Tuesday, May 30, 2006

Moving!

Whee, moving week is upon us! The computer is being disconnected this afternoon, so don't expect to hear from me until at least thursday (Sorry Nitty!). My yarn and fiber stash is now lovingly encased in three very large boxes, and three giant trashbags when we ran out of boxes. The roomie called Utilities and told them to shut off the power, just a day earlier than Sweetie and I had expected, so for us, we have to be done with all cleaning and vacuuming and taking of showers tomorrow evening at the latest - fun!

Of course I'm really excited, though. I get a whole new place to cover with my stuff, and fewer people's stuff to compete with :) Bookshelves in the living room! Spinning wheel next to the couch! Litter box not in my closet! It's going to be a good week.

In pre-wedding news, I finally have a dress, and shoes to be borrowed from my sister to go with it. Still need to run it by the bride, but the only dress that fit and wasn't $300 was both black AND white, so I've got to see if that's going to be okay. Sadly, it won't go with Frost Flowers at all, so I've got 10 days after the move to get Claptois knitted up out of some Fiber Artist kid mohair in Midnight that I picked up at Yarntopia (which IS as good as it sounds!)

Wednesday, May 24, 2006

Holy Crap!

Got off work, went to World Market, sat and knit while Sweetie and roomie talked pretentiously about wine (pretentious on purpose). Join of the weed wacker cord to the knitting needle broke, lost maybe three inches of stitches for a row or two. Was able to stop further unraveling, thank god I have a lifeline in. Fixable, as soon as I get my new cord in!

Monday, May 22, 2006

Now I See Why Sleep Is Important

I got up today at 6 in the morning, for perhaps the first time in two years. I've had the luxury of a well-paying 9 to 5 job all that time, and I sure as hell wasn't going to schedule classes any earlier (I think I've had one 8 a.m. class in my college history, and it didn't go well). Since the busses are running hourly if at all inbetween the fall and first summer session, Sweetie and I and one of our good friends are all walking up to work together. It's a good hour's amble, plus home again, so I'm hoping to walk off a little of my excess tummy, and in the process get all that good anti-depression excersize mojo. I just have to learn once and for all that if I'm going to be getting up before the sun (literally!), I need to go to sleep at ten, instead of my usual 1 a.m. Luckily I've got the Fellowship of the Ring audiobook to fall asleep to - it's like having Ian McKellen reading you a bedtime story!

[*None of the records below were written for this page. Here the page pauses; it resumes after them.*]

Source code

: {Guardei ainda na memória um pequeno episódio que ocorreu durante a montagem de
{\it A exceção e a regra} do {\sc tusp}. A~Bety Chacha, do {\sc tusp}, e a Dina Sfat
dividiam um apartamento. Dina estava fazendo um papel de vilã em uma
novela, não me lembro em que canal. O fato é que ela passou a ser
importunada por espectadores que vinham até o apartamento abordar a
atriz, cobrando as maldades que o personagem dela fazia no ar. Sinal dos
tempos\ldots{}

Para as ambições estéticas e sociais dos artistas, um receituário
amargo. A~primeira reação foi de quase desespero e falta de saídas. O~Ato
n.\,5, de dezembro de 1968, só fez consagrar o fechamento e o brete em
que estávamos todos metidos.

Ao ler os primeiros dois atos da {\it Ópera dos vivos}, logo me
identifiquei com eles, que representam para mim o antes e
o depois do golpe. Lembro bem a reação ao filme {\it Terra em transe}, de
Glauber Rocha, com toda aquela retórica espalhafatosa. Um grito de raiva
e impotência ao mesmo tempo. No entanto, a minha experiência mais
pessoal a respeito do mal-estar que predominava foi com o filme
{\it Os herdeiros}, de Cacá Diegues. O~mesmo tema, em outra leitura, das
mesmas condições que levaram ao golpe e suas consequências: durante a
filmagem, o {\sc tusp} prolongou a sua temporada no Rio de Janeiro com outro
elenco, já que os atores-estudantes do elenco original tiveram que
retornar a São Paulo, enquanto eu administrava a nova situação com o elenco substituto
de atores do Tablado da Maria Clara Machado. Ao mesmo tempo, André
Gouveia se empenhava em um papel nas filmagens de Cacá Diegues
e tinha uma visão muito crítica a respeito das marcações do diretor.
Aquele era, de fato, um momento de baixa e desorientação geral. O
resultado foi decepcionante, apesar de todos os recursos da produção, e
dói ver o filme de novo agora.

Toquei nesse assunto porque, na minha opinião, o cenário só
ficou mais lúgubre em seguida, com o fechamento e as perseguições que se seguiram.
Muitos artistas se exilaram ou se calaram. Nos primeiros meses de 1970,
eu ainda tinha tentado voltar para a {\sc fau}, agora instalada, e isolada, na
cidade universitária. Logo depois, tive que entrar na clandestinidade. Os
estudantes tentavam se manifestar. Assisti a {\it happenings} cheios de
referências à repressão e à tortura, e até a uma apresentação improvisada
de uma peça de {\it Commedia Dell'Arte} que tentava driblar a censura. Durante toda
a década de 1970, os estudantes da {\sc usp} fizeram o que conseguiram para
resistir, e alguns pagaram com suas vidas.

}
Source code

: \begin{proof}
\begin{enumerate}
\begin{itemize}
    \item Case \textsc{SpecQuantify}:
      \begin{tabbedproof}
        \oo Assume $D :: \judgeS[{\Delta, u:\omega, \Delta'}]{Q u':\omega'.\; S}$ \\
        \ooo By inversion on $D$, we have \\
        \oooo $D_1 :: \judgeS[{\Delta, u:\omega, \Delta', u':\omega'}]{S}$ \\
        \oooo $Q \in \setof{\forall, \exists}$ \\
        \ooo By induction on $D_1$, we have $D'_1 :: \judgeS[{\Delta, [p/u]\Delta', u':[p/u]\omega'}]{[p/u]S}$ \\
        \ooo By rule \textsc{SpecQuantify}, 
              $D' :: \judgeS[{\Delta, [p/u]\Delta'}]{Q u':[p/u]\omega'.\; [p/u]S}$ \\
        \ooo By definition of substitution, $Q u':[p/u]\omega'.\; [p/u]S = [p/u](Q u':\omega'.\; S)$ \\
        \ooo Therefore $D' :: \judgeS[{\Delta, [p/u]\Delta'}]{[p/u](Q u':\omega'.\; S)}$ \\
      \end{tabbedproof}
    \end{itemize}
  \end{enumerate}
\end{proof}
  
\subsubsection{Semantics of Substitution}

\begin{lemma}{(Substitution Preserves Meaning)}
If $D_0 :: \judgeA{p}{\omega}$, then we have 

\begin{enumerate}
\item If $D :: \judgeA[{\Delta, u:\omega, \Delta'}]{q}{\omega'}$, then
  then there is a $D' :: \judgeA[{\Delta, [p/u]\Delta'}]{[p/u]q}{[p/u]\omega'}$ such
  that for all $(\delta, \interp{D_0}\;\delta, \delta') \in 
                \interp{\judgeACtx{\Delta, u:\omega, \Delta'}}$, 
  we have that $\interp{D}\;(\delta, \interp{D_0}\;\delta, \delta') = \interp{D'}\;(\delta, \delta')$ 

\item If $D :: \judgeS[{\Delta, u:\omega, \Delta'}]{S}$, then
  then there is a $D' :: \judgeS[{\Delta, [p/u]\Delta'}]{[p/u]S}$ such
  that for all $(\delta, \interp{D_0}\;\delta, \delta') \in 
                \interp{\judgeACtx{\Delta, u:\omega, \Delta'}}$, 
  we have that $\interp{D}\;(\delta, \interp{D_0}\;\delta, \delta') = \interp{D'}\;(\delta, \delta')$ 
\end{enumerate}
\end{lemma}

In knitting news, I'm working on the third repeat of Frost Flowers chart B, and I'm on my sixth ball of yarn. I did some fancy math (mostly addition), and some fancy graphics to show off my fancy math (squares), and this is what I came up with:


As you can see, it is very swanky indeed. [Update: The top numbers give the stitches per side/per round, and the bottom one the percentage (based on stitches) finished in that repeat. Told you it was swanky!] Also, since the 12" DPNs I made were actually size 5 and incredibly unwieldy, I tried another approach for the cord. Since I now had an extra 24" circ, I cut it in half, picked up some weed whacker cord, heated it up and stuck the ends together, making one really fantastic HUGE circular needle. I think it's somewhere between 72 and 80 inches, but it's holding all the stitches comfortably, and it seems to actually take a little of the strain off my wrists when I'm walking with it. Weird, huh?

Also, I made a needle case :) It's fabric stash from when I used to sew, orange and gold sari silk on the inside and suede paisly-ish on the outside. It's just the right size for my assorted sock needles, stitch markers, extra sissors and whatnot, and the lady at the LYS says if I figure out how to use bias tape to make the edges not suck so hard, she'll stock them :) I don't forsee that happening until after the move, but it's encouraging. And now, it is time to go get a sandwich and a glass of milk, and start heading out the door!

Saturday, May 20, 2006

Meat Overdose?

So this week was Sweetie's birthday, and we celebrated today because nobody (most notably Sweetie) had to work in the morning. Hastur, K-the-Knitter and I went to the University's meat shop (agricultural schools have butchering classes, see) to see what they had that we could grill up for dinner. For a tidy $4.65, Sweetie was treated to steaks the size of his head. The entire extended company of guests (7 people, ourselves included) was filled to the gills with meat for about $40, and we could have fed two more. And while I did stop and think of how incredibly lucky we are to be living in a place where fire is the optional cooking method, where food and clean water is cheap and plentiful, most of the night I was just fighting off the post-steak fullness + warmth = sleep phenomena which is my usual plan of action. Seriously, you fill be up with anything and give me a warm comforter to snuggle in, and I'm out all night. I don't expect to be hungry again until tuesday.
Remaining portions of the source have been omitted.